The state of play: Super Bowl Host Committee president Rob Higgins doesn’t want to think about what could have been for our area. Instead, he told Axios he appreciates what the Super Bowl is: a much-needed economic boost.
"This is really a shot in the arm when the community needs it most. ... Every community in the country would love to be hosting this Super Bowl right now with how their tourism and hospitality industries have been impacted by the pandemic. That we’re the ones who get it is really important."
Higgins pointed out some of the game's scores:
- Airline bookings have more than doubled over recent months.
- Hotels have booked the most rooms since the pandemic started.
- Its social legacy initiative has backed local charities, like Feeding Tampa Bay, which has seen a 400% increase in demand since the pandemic began.

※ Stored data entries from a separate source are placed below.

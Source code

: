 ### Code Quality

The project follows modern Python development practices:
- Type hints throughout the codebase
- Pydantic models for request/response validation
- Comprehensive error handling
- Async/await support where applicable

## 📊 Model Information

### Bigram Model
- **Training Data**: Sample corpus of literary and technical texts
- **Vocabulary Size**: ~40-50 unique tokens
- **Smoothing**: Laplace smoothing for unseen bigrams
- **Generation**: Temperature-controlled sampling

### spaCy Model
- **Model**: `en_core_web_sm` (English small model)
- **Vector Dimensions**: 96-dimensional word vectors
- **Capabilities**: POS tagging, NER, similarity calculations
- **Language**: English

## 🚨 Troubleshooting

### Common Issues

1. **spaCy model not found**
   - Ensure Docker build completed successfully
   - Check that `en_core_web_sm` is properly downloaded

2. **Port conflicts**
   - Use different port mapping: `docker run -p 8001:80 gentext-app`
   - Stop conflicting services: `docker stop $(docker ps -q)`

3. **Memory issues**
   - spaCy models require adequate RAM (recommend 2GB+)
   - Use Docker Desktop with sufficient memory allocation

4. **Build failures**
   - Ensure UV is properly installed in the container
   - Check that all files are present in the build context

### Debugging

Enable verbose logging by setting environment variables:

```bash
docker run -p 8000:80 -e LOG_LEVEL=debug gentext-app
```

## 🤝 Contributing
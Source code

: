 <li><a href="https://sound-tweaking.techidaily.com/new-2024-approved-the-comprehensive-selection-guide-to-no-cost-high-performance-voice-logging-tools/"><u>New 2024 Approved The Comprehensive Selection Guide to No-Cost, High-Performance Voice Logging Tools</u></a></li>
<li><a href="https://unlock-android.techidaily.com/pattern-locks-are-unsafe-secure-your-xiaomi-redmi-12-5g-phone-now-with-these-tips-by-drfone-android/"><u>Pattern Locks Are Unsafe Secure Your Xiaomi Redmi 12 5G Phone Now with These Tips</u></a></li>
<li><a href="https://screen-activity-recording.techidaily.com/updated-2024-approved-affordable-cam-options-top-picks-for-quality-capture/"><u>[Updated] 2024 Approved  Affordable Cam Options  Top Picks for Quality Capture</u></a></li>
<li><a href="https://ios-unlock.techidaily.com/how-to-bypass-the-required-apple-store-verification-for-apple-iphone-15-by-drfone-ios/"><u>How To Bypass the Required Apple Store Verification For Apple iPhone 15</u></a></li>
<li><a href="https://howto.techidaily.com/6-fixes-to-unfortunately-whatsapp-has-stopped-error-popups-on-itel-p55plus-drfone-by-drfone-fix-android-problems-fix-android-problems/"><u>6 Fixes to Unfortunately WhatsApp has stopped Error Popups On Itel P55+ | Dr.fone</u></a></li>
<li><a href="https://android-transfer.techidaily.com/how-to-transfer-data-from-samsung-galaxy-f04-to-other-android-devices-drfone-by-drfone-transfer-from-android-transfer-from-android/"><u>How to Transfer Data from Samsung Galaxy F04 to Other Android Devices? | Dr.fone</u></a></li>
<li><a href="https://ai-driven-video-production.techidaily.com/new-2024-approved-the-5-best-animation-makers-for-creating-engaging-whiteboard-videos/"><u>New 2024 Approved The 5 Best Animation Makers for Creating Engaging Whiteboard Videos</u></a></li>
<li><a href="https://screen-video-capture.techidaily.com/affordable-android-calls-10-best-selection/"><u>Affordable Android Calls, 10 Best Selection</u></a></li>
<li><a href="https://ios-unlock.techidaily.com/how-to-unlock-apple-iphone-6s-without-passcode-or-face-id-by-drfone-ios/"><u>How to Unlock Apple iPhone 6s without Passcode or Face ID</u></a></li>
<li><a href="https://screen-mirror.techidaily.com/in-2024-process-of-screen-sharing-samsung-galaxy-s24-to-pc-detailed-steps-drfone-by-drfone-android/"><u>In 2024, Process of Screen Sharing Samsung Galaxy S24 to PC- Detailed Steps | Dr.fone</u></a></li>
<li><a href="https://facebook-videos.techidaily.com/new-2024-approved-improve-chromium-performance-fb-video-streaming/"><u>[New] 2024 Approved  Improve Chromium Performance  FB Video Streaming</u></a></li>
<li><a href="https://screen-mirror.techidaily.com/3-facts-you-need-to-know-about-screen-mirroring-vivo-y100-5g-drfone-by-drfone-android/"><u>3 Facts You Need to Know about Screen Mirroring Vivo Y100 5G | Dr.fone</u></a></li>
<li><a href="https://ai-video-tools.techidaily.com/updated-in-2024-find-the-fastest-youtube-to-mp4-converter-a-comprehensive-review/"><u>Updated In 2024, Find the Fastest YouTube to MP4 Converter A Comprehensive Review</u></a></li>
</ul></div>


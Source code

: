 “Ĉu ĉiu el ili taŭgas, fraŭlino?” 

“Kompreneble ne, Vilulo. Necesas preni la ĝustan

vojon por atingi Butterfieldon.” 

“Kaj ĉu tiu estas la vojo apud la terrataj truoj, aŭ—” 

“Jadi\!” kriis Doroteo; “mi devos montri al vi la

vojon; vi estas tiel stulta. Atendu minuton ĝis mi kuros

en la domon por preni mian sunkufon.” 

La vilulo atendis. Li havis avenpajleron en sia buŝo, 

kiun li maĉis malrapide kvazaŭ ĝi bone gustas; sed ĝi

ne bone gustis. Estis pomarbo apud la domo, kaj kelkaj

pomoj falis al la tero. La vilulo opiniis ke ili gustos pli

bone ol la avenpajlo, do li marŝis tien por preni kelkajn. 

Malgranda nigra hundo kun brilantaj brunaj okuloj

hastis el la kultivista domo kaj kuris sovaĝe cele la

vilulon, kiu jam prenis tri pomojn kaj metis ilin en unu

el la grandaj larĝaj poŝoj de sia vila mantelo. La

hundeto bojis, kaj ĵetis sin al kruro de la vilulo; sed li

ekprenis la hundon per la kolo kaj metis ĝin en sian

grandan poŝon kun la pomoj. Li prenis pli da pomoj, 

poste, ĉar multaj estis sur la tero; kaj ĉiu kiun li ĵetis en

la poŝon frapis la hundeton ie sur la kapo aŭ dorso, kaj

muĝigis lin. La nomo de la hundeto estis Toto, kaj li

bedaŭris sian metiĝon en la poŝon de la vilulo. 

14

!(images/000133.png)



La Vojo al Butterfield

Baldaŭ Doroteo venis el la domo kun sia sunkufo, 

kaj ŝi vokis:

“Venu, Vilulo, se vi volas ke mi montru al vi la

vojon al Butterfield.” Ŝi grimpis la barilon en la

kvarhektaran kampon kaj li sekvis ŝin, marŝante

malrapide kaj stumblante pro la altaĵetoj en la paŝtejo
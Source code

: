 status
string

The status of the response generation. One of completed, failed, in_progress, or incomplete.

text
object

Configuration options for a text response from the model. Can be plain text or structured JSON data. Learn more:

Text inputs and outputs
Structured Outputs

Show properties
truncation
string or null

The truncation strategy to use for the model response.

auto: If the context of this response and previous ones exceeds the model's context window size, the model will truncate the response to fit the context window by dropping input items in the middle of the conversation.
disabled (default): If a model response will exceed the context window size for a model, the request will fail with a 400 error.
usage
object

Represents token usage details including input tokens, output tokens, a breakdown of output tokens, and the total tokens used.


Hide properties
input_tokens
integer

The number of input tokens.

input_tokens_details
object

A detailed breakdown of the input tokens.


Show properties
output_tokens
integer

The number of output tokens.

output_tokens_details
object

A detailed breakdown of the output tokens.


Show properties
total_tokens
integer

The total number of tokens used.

The other side: Higgins' comments come as a lot of the news surrounding the game this week has focused on big commercial sponsors like Bud Light and Coke dropping out along with reduced capacity limits.
As for the superspreader potential, Higgins said he’s committed to being an example for the rest of the world on how to safely put on a huge event.
- NFL-sponsored events, like the Super Bowl Experience along downtown's Riverwalk, will be outdoors and distanced, with enforced mask usage.
What's next: Tampa Mayor Jane Castor told the Tampa Bay Times that a new order "will require masks outdoors in those areas that we expect will be densely populated with Super Bowl fans."
- USF health professor Dr. Thomas Unnasch told Fox 13 he's more concerned about virus transmission at unofficial parties and gatherings.